(Dataset entries)
- - - -
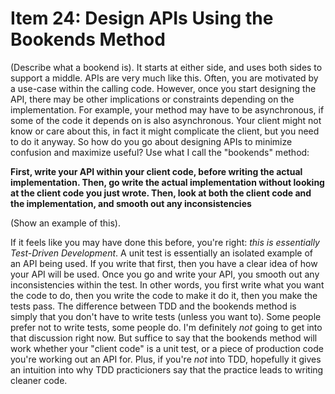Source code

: # Item 24: Design APIs Using the Bookends Method

(Describe what a bookend is). It starts at either side, and uses both sides to
support a middle. APIs are very much like this. Often, you are motivated by a
use-case within the calling code. However, once you start designing the API,
there may be other implications or constraints depending on the implementation.
For example, your method may have to be asynchronous, if some of the code it
depends on is also asynchronous. Your client might not know or care about this,
in fact it might complicate the client, but you need to do it anyway. So how do
you go about designing APIs to minimize confusion and maximize useful? Use what
I call the "bookends" method:

**First, write your API within your client code, before writing the actual
implementation. Then, go write the actual implementation without looking at the
client code you just wrote. Then, look at both the client code and the
implementation, and smooth out any inconsistencies**

(Show an example of this).

If it feels like you may have done this before, you're right: _this is
essentially Test-Driven Development_. A unit test is essentially an isolated
example of an API being used. If you write that first, then you have a clear
idea of how your API will be used. Once you go and write your API, you smooth
out any inconsistencies within the test. In other words, you first write what
you want the code to do, then you write the code to make it do it, then you make
the tests pass. The difference between TDD and the bookends method is simply
that you don't have to write tests (unless you want to). Some people prefer not
to write tests, some people do. I'm definitely _not_ going to get into that
discussion right now. But suffice to say that the bookends method will work
whether your "client code" is a unit test, or a piece of production code you're
working out an API for. Plus, if you're _not_ into TDD, hopefully it gives an
intuition into why TDD practicioners say that the practice leads to writing
cleaner code.
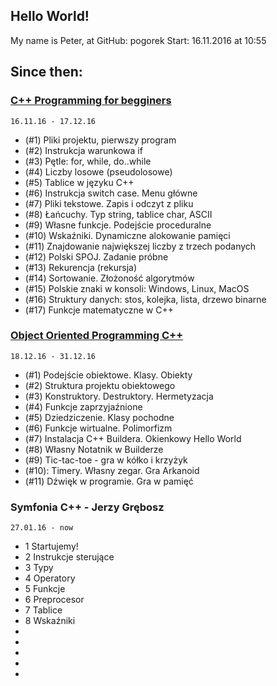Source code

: 
## Hello World!

My name is Peter, at GitHub: pogorek
Start: 16.11.2016 at 10:55

## Since then: 

### [C++ Programming for begginers](https://www.youtube.com/playlist?list=PLOYHgt8dIdoxx0Y5wzs7CFpmBzb40PaDo)
	16.11.16 - 17.12.16

 * (#1) Pliki projektu, pierwszy program
 * (#2) Instrukcja warunkowa if
 * (#3) Pętle: for, while, do..while
 * (#4) Liczby losowe (pseudolosowe)
 * (#5) Tablice w języku C++
 * (#6) Instrukcja switch case. Menu główne
 * (#7) Pliki tekstowe. Zapis i odczyt z pliku
 * (#8) Łańcuchy. Typ string, tablice char, ASCII
 * (#9) Własne funkcje. Podejście proceduralne
 * (#10) Wskaźniki. Dynamiczne alokowanie pamięci
 * (#11) Znajdowanie największej liczby z trzech podanych
 * (#12) Polski SPOJ. Zadanie próbne
 * (#13) Rekurencja (rekursja)
 * (#14) Sortowanie. Złożoność algorytmów
 * (#15) Polskie znaki w konsoli: Windows, Linux, MacOS
 * (#16) Struktury danych: stos, kolejka, lista, drzewo binarne
 * (#17) Funkcje matematyczne w C++
 
 ### [Object Oriented Programming C++](https://www.youtube.com/playlist?list=PLOYHgt8dIdozvOVheSRb_qPVU-4ZJA7uB)
	18.12.16 - 31.12.16
 
 * (#1) Podejście obiektowe. Klasy. Obiekty
 * (#2) Struktura projektu obiektowego
 * (#3) Konstruktory. Destruktory. Hermetyzacja
 * (#4) Funkcje zaprzyjaźnione
 * (#5) Dziedziczenie. Klasy pochodne
 * (#6) Funkcje wirtualne. Polimorfizm
 * (#7) Instalacja C++ Buildera. Okienkowy Hello World
 * (#8) Własny Notatnik w Builderze
 * (#9) Tic-tac-toe - gra w kółko i krzyżyk
 * (#10): Timery. Własny zegar. Gra Arkanoid
 * (#11) Dźwięk w programie. Gra w pamięć
 
 ### Symfonia C++ - Jerzy Grębosz
	27.01.16 - now

 * 1 Startujemy!
 * 2 Instrukcje sterujące
 * 3 Typy	
 * 4 Operatory	
 * 5 Funkcje	
 * 6 Preprocesor	
 * 7 Tablice	
 * 8 Wskaźniki
 * 	
 * 	
 * 	
 * 	
 * 	
	
	
	
	
	
	
	
	
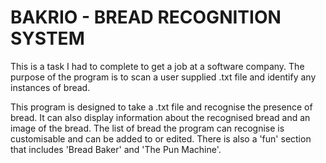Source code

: # BAKRIO - BREAD RECOGNITION SYSTEM
This is a task I had to complete to get a job at a software company. The purpose of the program is to scan a user supplied .txt file and identify any instances of bread.

This program is designed to take a .txt file and recognise the presence of bread.
It can also display information about the recognised bread and an image of the bread.
The list of bread the program can recognise is customisable and can be added to or edited.
There is also a 'fun' section that includes 'Bread Baker' and 'The Pun Machine'.
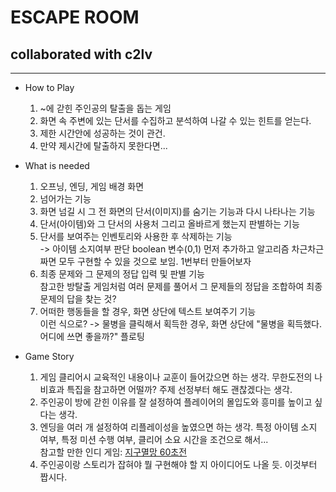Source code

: # ESCAPE ROOM
## collaborated with c2lv
***
+ How to Play

    1. ~에 갇힌 주인공의 탈출을 돕는 게임
    2. 화면 속 주변에 있는 단서를 수집하고 분석하여 나갈 수 있는 힌트를 얻는다.
    3. 제한 시간안에 성공하는 것이 관건.
    4. 만약 제시간에 탈출하지 못한다면...
   
+ What is needed 

    1. 오프닝, 엔딩, 게임 배경 화면
    2. 넘어가는 기능
    3. 화면 넘길 시 그 전 화면의 단서(이미지)를 숨기는 기능과 다시 나타나는 기능
    4. 단서(아이템)와 그 단서의 사용처 그리고 올바르게 했는지 판별하는 기능
    5. 단서를 보여주는 인벤토리와 사용한 후 삭제하는 기능  
    -> 아이템 소지여부 판단 boolean 변수(0,1) 먼저 추가하고 알고리즘 차근차근 짜면 모두 구현할 수 있을 것으로 보임. 1번부터 만들어보자
    6. 최종 문제와 그 문제의 정답 입력 및 판별 기능  
    참고한 방탈출 게임처럼 여러 문제를 풀어서 그 문제들의 정답을 조합하여 최종 문제의 답을 찾는 것?
    7. 어떠한 행동들을 할 경우, 화면 상단에 텍스트 보여주기 기능  
    이런 식으로? -> 물병을 클릭해서 획득한 경우, 화면 상단에 "물병을 획득했다. 어디에 쓰면 좋을까?" 플로팅

+ Game Story

    1. 게임 클리어시 교육적인 내용이나 교훈이 들어갔으면 하는 생각. 무한도전의 나비효과 특집을 참고하면 어떨까? 주제 선정부터 해도 괜찮겠다는 생각.
    2. 주인공이 방에 갇힌 이유를 잘 설정하여 플레이어의 몰입도와 흥미를 높이고 싶다는 생각.
    3. 엔딩을 여러 개 설정하여 리플레이성을 높였으면 하는 생각. 특정 아이템 소지 여부, 특정 미션 수행 여부, 클리어 소요 시간을 조건으로 해서...  
    참고할 만한 인디 게임: [지구멸망 60초전](https://namu.wiki/w/%EC%A7%80%EA%B5%AC%EB%A9%B8%EB%A7%9D%2060%EC%B4%88%20%EC%A0%84!)
    4. 주인공이랑 스토리가 잡혀야 뭘 구현해야 할 지 아이디어도 나올 듯. 이것부터 짭시다.
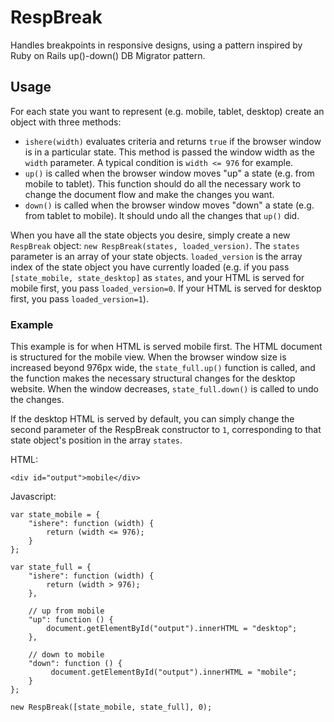 # RespBreak

Handles breakpoints in responsive designs, using a pattern inspired by Ruby on Rails up()-down() DB Migrator pattern.

## Usage

For each state you want to represent (e.g. mobile, tablet, desktop) create an object with three methods:

* `ishere(width)` evaluates criteria and returns `true` if the browser window is in a particular state. This method is passed the window width as the `width` parameter. A typical condition is `width <= 976` for example.
* `up()` is called when the browser window moves "up" a state (e.g. from mobile to tablet). This function should do all the necessary work to change the document flow and make the changes you want.
* `down()` is called when the browser window moves "down" a state (e.g. from tablet to mobile). It should undo all the changes that `up()` did.

When you have all the state objects you desire, simply create a new `RespBreak` object: `new RespBreak(states, loaded_version)`. The `states` parameter is an array of your state objects. `loaded_version` is the array index of the state object you have currently loaded (e.g. if you pass `[state_mobile, state_desktop]` as `states`, and your HTML is served for mobile first, you pass `loaded_version=0`. If your HTML is served for desktop first, you pass `loaded_version=1`).

### Example

This example is for when HTML is served mobile first. The HTML document is structured for the mobile view. When the browser window size is increased beyond 976px wide, the `state_full.up()` function is called, and the function makes the necessary structural changes for the desktop website. When the window decreases, `state_full.down()` is called to undo the changes.

If the desktop HTML is served by default, you can simply change the second parameter of the RespBreak constructor to `1`, corresponding to that state object's position in the array `states`.

HTML:

    <div id="output">mobile</div>

Javascript:

    var state_mobile = {
        "ishere": function (width) {
            return (width <= 976);
        }
    };
    
    var state_full = {
        "ishere": function (width) {
            return (width > 976);
        },
        
        // up from mobile
        "up": function () {
            document.getElementById("output").innerHTML = "desktop";
        },
        
        // down to mobile
        "down": function () {
             document.getElementById("output").innerHTML = "mobile";
        }
    };
    
    new RespBreak([state_mobile, state_full], 0);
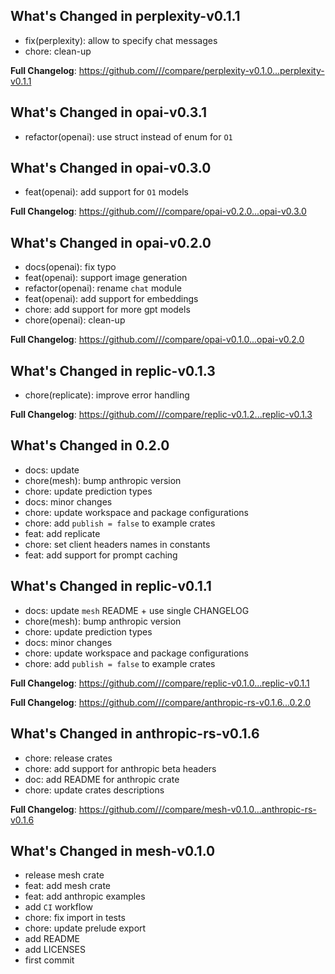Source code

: ## What's Changed in perplexity-v0.1.1
* fix(perplexity): allow to specify chat messages
* chore: clean-up

**Full Changelog**: https://github.com///compare/perplexity-v0.1.0...perplexity-v0.1.1

## What's Changed in opai-v0.3.1
* refactor(openai): use struct instead of enum for `O1`

## What's Changed in opai-v0.3.0
* feat(openai): add support for `O1` models

**Full Changelog**: https://github.com///compare/opai-v0.2.0...opai-v0.3.0

## What's Changed in opai-v0.2.0
* docs(openai): fix typo
* feat(openai): support image generation
* refactor(openai): rename `chat` module
* feat(openai): add support for embeddings
* chore: add support for more gpt models
* chore(openai): clean-up

**Full Changelog**: https://github.com///compare/opai-v0.1.0...opai-v0.2.0

## What's Changed in replic-v0.1.3
* chore(replicate): improve error handling

**Full Changelog**: https://github.com///compare/replic-v0.1.2...replic-v0.1.3

## What's Changed in 0.2.0
* docs: update
* chore(mesh): bump anthropic version
* chore: update prediction types
* docs: minor changes
* chore: update workspace and package configurations
* chore: add `publish = false` to example crates
* feat: add replicate
* chore: set client headers names in constants
* feat: add support for prompt caching

## What's Changed in replic-v0.1.1
* docs: update `mesh` README + use single CHANGELOG
* chore(mesh): bump anthropic version
* chore: update prediction types
* docs: minor changes
* chore: update workspace and package configurations
* chore: add `publish = false` to example crates

**Full Changelog**: https://github.com///compare/replic-v0.1.0...replic-v0.1.1


**Full Changelog**: https://github.com///compare/anthropic-rs-v0.1.6...0.2.0

## What's Changed in anthropic-rs-v0.1.6
* chore: release crates
* chore: add support for anthropic beta headers
* doc: add README for anthropic crate
* chore: update crates descriptions

**Full Changelog**: https://github.com///compare/mesh-v0.1.0...anthropic-rs-v0.1.6

## What's Changed in mesh-v0.1.0
* release mesh crate
* feat: add mesh crate
* feat: add anthropic examples
* add `CI` workflow
* chore: fix import in tests
* chore: update prelude export
* add README
* add LICENSES
* first commit

<!-- generated by git-cliff -->
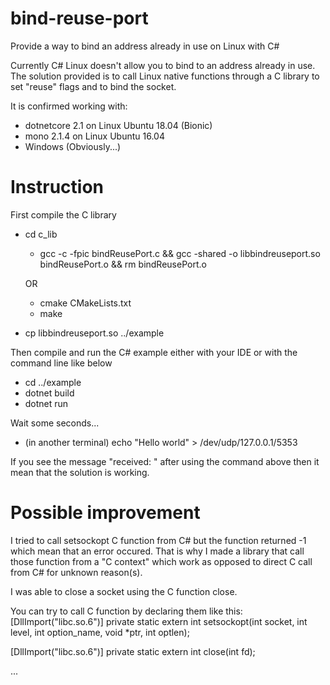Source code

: # bind-reuse-port
Provide a way to bind an address already in use on Linux with C#

Currently C# Linux doesn't allow you to bind to an address already in use.
The solution provided is to call Linux native functions through a C library to set "reuse" flags and to bind the socket.

It is confirmed working with:
- dotnetcore 2.1 on Linux Ubuntu 18.04 (Bionic)
- mono 2.1.4 on Linux Ubuntu 16.04
- Windows (Obviously...)

# Instruction
First compile the C library
- cd c_lib

  - gcc -c -fpic bindReusePort.c && gcc -shared -o libbindreuseport.so bindReusePort.o && rm bindReusePort.o
  
  OR
  
  - cmake CMakeLists.txt
  - make
  
- cp libbindreuseport.so ../example

Then compile and run the C# example either with your IDE or with the command line like below
- cd ../example
- dotnet build
- dotnet run

Wait some seconds...

- (in another terminal) echo "Hello world" > /dev/udp/127.0.0.1/5353

If you see the message "received: " after using the command above then it mean that the solution is working.

# Possible improvement
I tried to call setsockopt C function from C# but the function returned -1 which mean that an error occured. That is why I made a library that call those function from a "C context" which work as opposed to direct C call from C# for unknown reason(s).

I was able to close a socket using the C function close.

You can try to call C function by declaring them like this:
  [DllImport("libc.so.6")]
  private static extern int setsockopt(int socket, int level, int option_name, void *ptr, int optlen);
  
   [DllImport("libc.so.6")]
  private static extern int close(int fd);
  
  ...
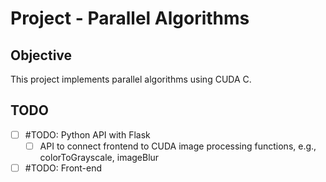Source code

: # Project - Parallel Algorithms

## Objective 

This project implements parallel algorithms using CUDA C. 



## TODO

- [ ] #TODO: Python API with Flask
    - [ ] API to connect frontend to CUDA image processing functions, e.g., colorToGrayscale, imageBlur 
- [ ] #TODO: Front-end   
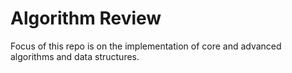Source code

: # Algorithm Review

Focus of this repo is on the implementation of core and advanced algorithms and data structures.
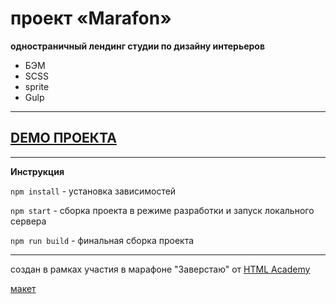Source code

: # проект «Marafon» 


**одностраничный лендинг студии по  дизайну интерьеров**

   * БЭМ
   * SCSS
   * sprite
   * Gulp



---


## [DEMO ПРОЕКТА](https://jjjenya.github.io/marafon/) 




---



**Инструкция**


`npm install` - установка зависимостей

`npm start` - сборка проекта в режиме разработки и запуск локального сервера

`npm run build` - финальная сборка проекта


---



создан в рамках участия 
в марафоне "Заверстаю"
от [HTML Academy](https://htmlacademy.ru)

[макет](https://www.figma.com/file/2IWe9UdTsEiVnfnAsS8wM3/%D0%9C%D0%B0%D1%80%D0%B0%D1%84%D0%BE%D0%BD-3.0-(Copy))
- - - -
→ **Assigned task**: Copy every line above that includes the string "working".

→ **Answer to this task**:
working out an API for. Plus, if you're _not_ into TDD, hopefully it gives an
It is confirmed working with:
If you see the message "received: " after using the command above then it mean that the solution is working.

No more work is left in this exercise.